Records to process.
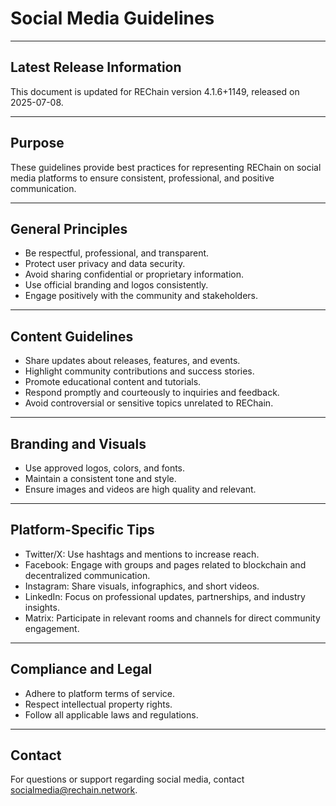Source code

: # Social Media Guidelines

---

## Latest Release Information

This document is updated for REChain version 4.1.6+1149, released on 2025-07-08.

---

## Purpose

These guidelines provide best practices for representing REChain on social media platforms to ensure consistent, professional, and positive communication.

---

## General Principles

- Be respectful, professional, and transparent.
- Protect user privacy and data security.
- Avoid sharing confidential or proprietary information.
- Use official branding and logos consistently.
- Engage positively with the community and stakeholders.

---

## Content Guidelines

- Share updates about releases, features, and events.
- Highlight community contributions and success stories.
- Promote educational content and tutorials.
- Respond promptly and courteously to inquiries and feedback.
- Avoid controversial or sensitive topics unrelated to REChain.

---

## Branding and Visuals

- Use approved logos, colors, and fonts.
- Maintain a consistent tone and style.
- Ensure images and videos are high quality and relevant.

---

## Platform-Specific Tips

- Twitter/X: Use hashtags and mentions to increase reach.
- Facebook: Engage with groups and pages related to blockchain and decentralized communication.
- Instagram: Share visuals, infographics, and short videos.
- LinkedIn: Focus on professional updates, partnerships, and industry insights.
- Matrix: Participate in relevant rooms and channels for direct community engagement.

---

## Compliance and Legal

- Adhere to platform terms of service.
- Respect intellectual property rights.
- Follow all applicable laws and regulations.

---

## Contact

For questions or support regarding social media, contact socialmedia@rechain.network.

Directions. Across the listing, how many lines hold the word "with"? Please state that number only.

Final answer. 2